Detecting a corner of an object on a picture

Question

Is there any algorithm to detect a corner of an object on a picture? I have a list of pictures that look like this:

Top left

Bottom right

Now on picture 1 I expect top-left corner, on picture 2 I expect bottom-right, etc.

The algorithm that I need should "ensure" that the image on the picture is definitely top-left / bottom-right / etc (not just a noise, for example like on the picture below) and if it is - to return the X and Y of the corner.
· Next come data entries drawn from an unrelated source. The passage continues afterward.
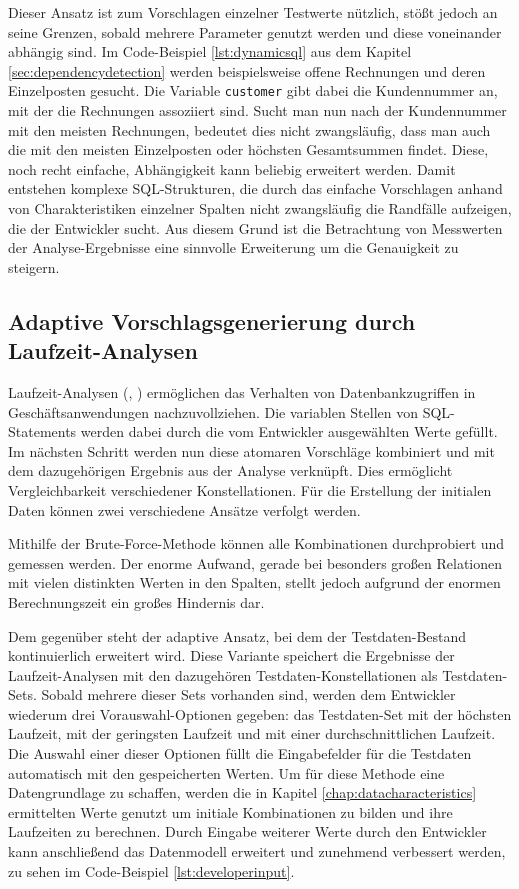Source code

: Dieser Ansatz ist zum Vorschlagen einzelner Testwerte nützlich, stößt jedoch an seine Grenzen, sobald mehrere Parameter genutzt werden und diese voneinander abhängig sind.
Im Code-Beispiel \ref{lst:dynamicsql} aus dem Kapitel \ref{sec:dependencydetection} werden beispielsweise offene Rechnungen und deren Einzelposten gesucht.
Die Variable \texttt{customer} gibt dabei die Kundennummer an, mit der die Rechnungen assoziiert sind.
Sucht man nun nach der Kundennummer mit den meisten Rechnungen, bedeutet dies nicht zwangsläufig, dass man auch die mit den meisten Einzelposten oder höchsten Gesamtsummen findet.
Diese, noch recht einfache, Abhängigkeit kann beliebig erweitert werden.
Damit entstehen komplexe SQL-Strukturen, die durch das einfache Vorschlagen anhand von Charakteristiken einzelner Spalten nicht zwangsläufig die Randfälle aufzeigen, die der Entwickler sucht.
Aus diesem Grund ist die Betrachtung von Messwerten der Analyse-Ergebnisse eine sinnvolle Erweiterung um die Genauigkeit zu steigern.

\subsection{Adaptive Vorschlagsgenerierung durch Laufzeit-Analysen}
Laufzeit-Analysen (\cite{Exner2014}, \cite{Mues2014}) ermöglichen das Verhalten von Datenbankzugriffen in Geschäftsanwendungen nachzuvollziehen.
Die variablen Stellen von SQL-Statements werden dabei durch die vom Entwickler ausgewählten Werte gefüllt.
Im nächsten Schritt werden nun diese atomaren Vorschläge kombiniert und mit dem dazugehörigen Ergebnis aus der Analyse verknüpft.
Dies ermöglicht Vergleichbarkeit verschiedener Konstellationen.
Für die Erstellung der initialen Daten können zwei verschiedene Ansätze verfolgt werden.

Mithilfe der Brute-Force-Methode können alle Kombinationen durchprobiert und gemessen werden.
Der enorme Aufwand, gerade bei besonders großen Relationen mit vielen distinkten Werten in den Spalten, stellt jedoch aufgrund der enormen Berechnungszeit ein großes Hindernis dar.

Dem gegenüber steht der adaptive Ansatz, bei dem der Testdaten-Bestand kontinuierlich erweitert wird.
Diese Variante speichert die Ergebnisse der Laufzeit-Analysen mit den dazugehören Testdaten-Konstellationen als Testdaten-Sets.
Sobald mehrere dieser Sets vorhanden sind, werden dem Entwickler wiederum drei Vorauswahl-Optionen gegeben: das Testdaten-Set mit der höchsten Laufzeit, mit der geringsten Laufzeit und mit einer durchschnittlichen Laufzeit.
Die Auswahl einer dieser Optionen füllt die Eingabefelder für die Testdaten automatisch mit den gespeicherten Werten.
Um für diese Methode eine Datengrundlage zu schaffen, werden die in Kapitel \ref{chap:datacharacteristics} ermittelten Werte genutzt um initiale Kombinationen zu bilden und ihre Laufzeiten zu berechnen.
Durch Eingabe weiterer Werte durch den Entwickler kann anschließend das Datenmodell erweitert und zunehmend verbessert werden, zu sehen im Code-Beispiel \ref{lst:developerinput}.

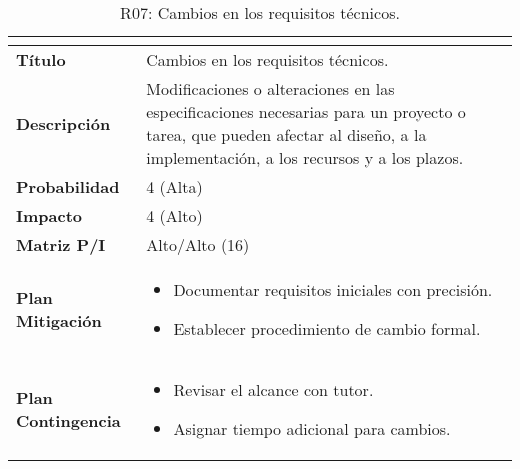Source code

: \begin{table}[H]
\centering
\begin{tabular}{|>{\bfseries}l|p{10cm}|}
\hline
\rowcolor{lightgray}
\multicolumn{2}{|c|}{\textbf{Riesgo R07}} \\ \hline
Título & Cambios en los requisitos técnicos. \\ \hline
Descripción &  Modificaciones o alteraciones en las especificaciones necesarias para un proyecto o tarea, que pueden afectar al diseño, a la implementación, a los recursos y a los plazos. \\ \hline
Probabilidad & 4 (Alta)  \cellcolor{orangerisk}\\ \hline
Impacto & 4 (Alto) \cellcolor{orangerisk}\\ \hline
Matriz P/I & Alto/Alto (16)\\ \hline
Plan Mitigación & 
\begin{itemize}
\item Documentar requisitos iniciales con precisión.
\item Establecer procedimiento de cambio formal.
\end{itemize} \\ \hline
Plan Contingencia & 
\begin{itemize}
\item Revisar el alcance con tutor.
\item Asignar tiempo adicional para cambios.
\end{itemize} \\ \hline
\end{tabular}
\caption{R07: Cambios en los requisitos técnicos.}
\label{tab:R07}
\end{table}

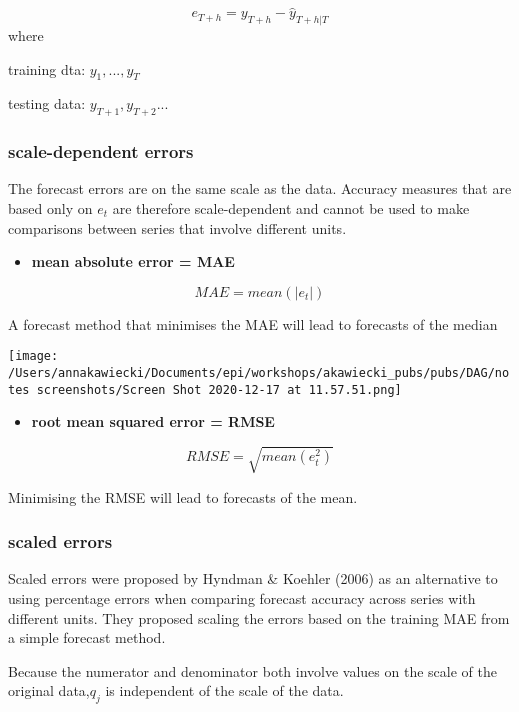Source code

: \documentclass[
]{article}
\providecommand{\tightlist}{%
  \setlength{\itemsep}{0pt}\setlength{\parskip}{0pt}}
\begin{document}
\[e_{T+h}= y_{T+h} - \hat{y}_{T+h|T}\] where

training dta: \(y_1,...,y_T\)

testing data: \(y_{T+1},y_{T+2}...\)

\hypertarget{scale-dependent-errors}{%
\subsubsection{scale-dependent errors}\label{scale-dependent-errors}}

The forecast errors are on the same scale as the data. Accuracy measures
that are based only on \(e_{t}\) are therefore scale-dependent and
cannot be used to make comparisons between series that involve different
units.

\begin{itemize}
\tightlist
\item
  \textbf{mean absolute error = MAE}
\end{itemize}

\[MAE= mean(|e_{t}|)\]

A forecast method that minimises the MAE will lead to forecasts of the
median

\texttt{[image: /Users/annakawiecki/Documents/epi/workshops/akawiecki\_pubs/pubs/DAG/notes screenshots/Screen Shot 2020-12-17 at 11.57.51.png]}

\begin{itemize}
\tightlist
\item
  \textbf{root mean squared error = RMSE}
\end{itemize}

\[RMSE= \sqrt{mean(e_{t}^2)}\]

Minimising the RMSE will lead to forecasts of the mean.

\hypertarget{scaled-errors}{%
\subsubsection{scaled errors}\label{scaled-errors}}

Scaled errors were proposed by Hyndman \& Koehler (2006) as an
alternative to using percentage errors when comparing forecast accuracy
across series with different units. They proposed scaling the errors
based on the training MAE from a simple forecast method.

Because the numerator and denominator both involve values on the scale
of the original data,\(q_{j}\) is independent of the scale of the data.
\end{document}

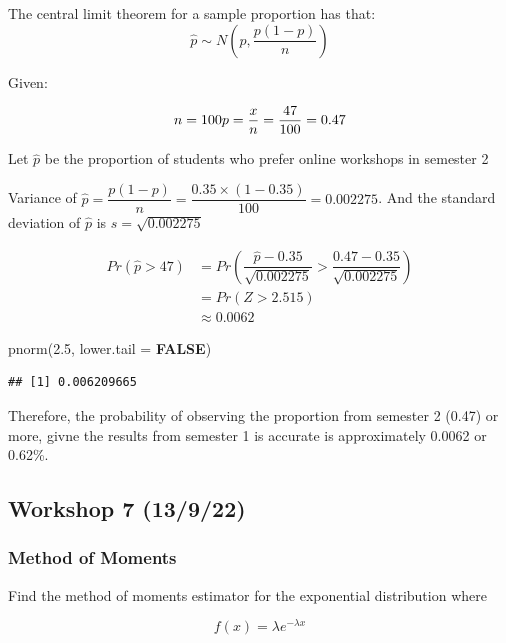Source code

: \documentclass[
]{article}
\newenvironment{Shaded}{\begin{snugshade}}{\end{snugshade}}
\newcommand{\AttributeTok}[1]{\textcolor[rgb]{0.80,0.80,0.80}{#1}}
\newcommand{\ConstantTok}[1]{\textcolor[rgb]{0.86,0.64,0.64}{\textbf{#1}}}
\newcommand{\FloatTok}[1]{\textcolor[rgb]{0.75,0.75,0.82}{#1}}
\newcommand{\FunctionTok}[1]{\textcolor[rgb]{0.94,0.94,0.56}{#1}}
\newcommand{\NormalTok}[1]{\textcolor[rgb]{0.80,0.80,0.80}{#1}}
\begin{document}
The central limit theorem for a sample proportion has that: \[
\hat{p} \sim N\left(p,\dfrac{p(1-p)}{n}\right)
\]

Given:

\[
n = 100\\
p = \dfrac{x}{n} = \dfrac{47}{100}= 0.47\\
\]

Let \(\hat{p}\) be the proportion of students who prefer online
workshops in semester 2

Variance of
\(\hat{p} = \dfrac{p(1-p)}{n}=\dfrac{0.35\times(1-0.35)}{100}=0.002275\).
And the standard deviation of \(\hat{p}\) is \(s = \sqrt{0.002275}\)

\[
\begin{aligned}
Pr(\hat{p} > 47) &= Pr(\dfrac{\hat{p} - 0.35}{\sqrt{0.002275}} > \dfrac{0.47 - 0.35}{\sqrt{0.002275}})\\
&= Pr(Z > 2.515)\\
&\approx 0.0062 
\end{aligned}
\]

\begin{Shaded}
\begin{Highlighting}[]
\FunctionTok{pnorm}\NormalTok{(}\FloatTok{2.5}\NormalTok{, }\AttributeTok{lower.tail =} \ConstantTok{FALSE}\NormalTok{)}
\end{Highlighting}
\end{Shaded}

\begin{verbatim}
## [1] 0.006209665
\end{verbatim}

Therefore, the probability of observing the proportion from semester 2
(0.47) or more, givne the results from semester 1 is accurate is
approximately 0.0062 or 0.62\%.

\hypertarget{workshop-7-13922}{%
\subsection{Workshop 7 (13/9/22)}\label{workshop-7-13922}}

\hypertarget{method-of-moments}{%
\subsubsection{Method of Moments}\label{method-of-moments}}

Find the method of moments estimator for the exponential distribution
where

\[
f(x) = \lambda e^{-\lambda x}
\]
\end{document}
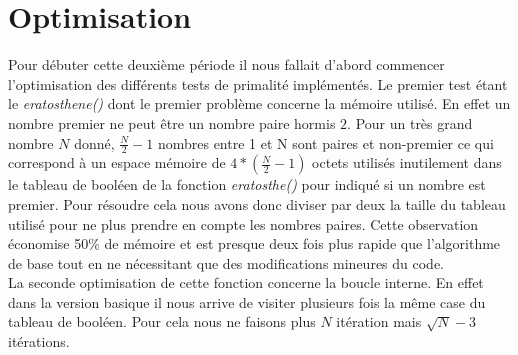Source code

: 		
	\section{Optimisation}
	Pour débuter cette deuxième période il nous fallait d'abord commencer l'optimisation des différents tests de primalité implémentés. Le premier test étant le \textit{eratosthene()} dont le premier problème concerne la mémoire utilisé. En effet un nombre premier ne peut être un nombre paire hormis $2$. Pour un très grand nombre $N$ donné, $\frac{N}{2}-1$ nombres entre 1 et N sont paires et non-premier ce qui correspond à un espace mémoire de $4*(\frac{N}{2}-1)$ octets utilisés inutilement dans le tableau de booléen de la fonction \textit{eratosthe()} pour indiqué si un nombre est premier. Pour résoudre cela nous avons donc diviser par deux la taille du tableau utilisé pour ne plus prendre en compte les nombres paires. Cette observation économise 50\% de mémoire et est presque deux fois plus rapide que l'algorithme de base tout en ne nécessitant que des modifications mineures du code.\\
La seconde optimisation de cette fonction concerne la boucle interne. En effet dans la version basique il nous arrive de visiter plusieurs fois la même case du tableau de booléen. Pour cela nous ne faisons plus $N$ itération mais $\sqrt{N}-3$ itérations.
The additional problem is there could be some noise on the picture as in case of picture with the bottom right corner. One more problem is that the picture of the corner can be slightly rotated.

Slightly rotated corner

UPD I should also make sure the image is the picture of the corner that I expect, because the image can look like this:

Noise

Answer 1

I think the core of @Davids answer is more robust if the corners you're after can be rotated. However, instead of using a flood-fill algorithm to determine the corner, perhaps performing a low pass filter would be better. Ill outline the process first, then explain why it might be a better option afterwards.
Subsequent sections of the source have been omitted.